Content starts
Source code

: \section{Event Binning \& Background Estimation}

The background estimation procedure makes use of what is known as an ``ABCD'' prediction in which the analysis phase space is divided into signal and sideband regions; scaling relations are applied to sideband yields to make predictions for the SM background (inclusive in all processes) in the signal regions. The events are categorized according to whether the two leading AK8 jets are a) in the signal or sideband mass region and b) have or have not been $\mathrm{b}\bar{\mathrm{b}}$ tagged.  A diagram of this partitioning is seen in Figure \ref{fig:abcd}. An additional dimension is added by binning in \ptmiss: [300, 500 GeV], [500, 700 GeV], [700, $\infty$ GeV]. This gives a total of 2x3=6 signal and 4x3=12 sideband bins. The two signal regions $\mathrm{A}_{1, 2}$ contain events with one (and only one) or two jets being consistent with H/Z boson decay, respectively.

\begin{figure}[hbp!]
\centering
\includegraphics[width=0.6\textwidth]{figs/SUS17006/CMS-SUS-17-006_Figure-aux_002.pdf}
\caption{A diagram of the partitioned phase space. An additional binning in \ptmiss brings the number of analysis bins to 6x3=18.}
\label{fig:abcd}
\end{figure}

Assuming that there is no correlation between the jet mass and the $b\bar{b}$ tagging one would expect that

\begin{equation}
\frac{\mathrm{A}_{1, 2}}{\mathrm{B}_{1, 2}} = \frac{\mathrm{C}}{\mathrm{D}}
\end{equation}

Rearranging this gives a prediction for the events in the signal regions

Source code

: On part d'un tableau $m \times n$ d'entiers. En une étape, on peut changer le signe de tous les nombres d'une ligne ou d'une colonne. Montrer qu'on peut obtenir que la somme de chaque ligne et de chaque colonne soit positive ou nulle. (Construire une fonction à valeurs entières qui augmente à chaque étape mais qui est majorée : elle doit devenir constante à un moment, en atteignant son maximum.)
Content ends
> **Exercise instructions**
Copy all data exactly, start to finish.

> **Task response**
Source code

: \section{Event Binning \& Background Estimation}

The background estimation procedure makes use of what is known as an ``ABCD'' prediction in which the analysis phase space is divided into signal and sideband regions; scaling relations are applied to sideband yields to make predictions for the SM background (inclusive in all processes) in the signal regions. The events are categorized according to whether the two leading AK8 jets are a) in the signal or sideband mass region and b) have or have not been $\mathrm{b}\bar{\mathrm{b}}$ tagged.  A diagram of this partitioning is seen in Figure \ref{fig:abcd}. An additional dimension is added by binning in \ptmiss: [300, 500 GeV], [500, 700 GeV], [700, $\infty$ GeV]. This gives a total of 2x3=6 signal and 4x3=12 sideband bins. The two signal regions $\mathrm{A}_{1, 2}$ contain events with one (and only one) or two jets being consistent with H/Z boson decay, respectively.

\begin{figure}[hbp!]
\centering
\includegraphics[width=0.6\textwidth]{figs/SUS17006/CMS-SUS-17-006_Figure-aux_002.pdf}
\caption{A diagram of the partitioned phase space. An additional binning in \ptmiss brings the number of analysis bins to 6x3=18.}
\label{fig:abcd}
\end{figure}

Assuming that there is no correlation between the jet mass and the $b\bar{b}$ tagging one would expect that

\begin{equation}
\frac{\mathrm{A}_{1, 2}}{\mathrm{B}_{1, 2}} = \frac{\mathrm{C}}{\mathrm{D}}
\end{equation}

Rearranging this gives a prediction for the events in the signal regions

Source code

: On part d'un tableau $m \times n$ d'entiers. En une étape, on peut changer le signe de tous les nombres d'une ligne ou d'une colonne. Montrer qu'on peut obtenir que la somme de chaque ligne et de chaque colonne soit positive ou nulle. (Construire une fonction à valeurs entières qui augmente à chaque étape mais qui est majorée : elle doit devenir constante à un moment, en atteignant son maximum.)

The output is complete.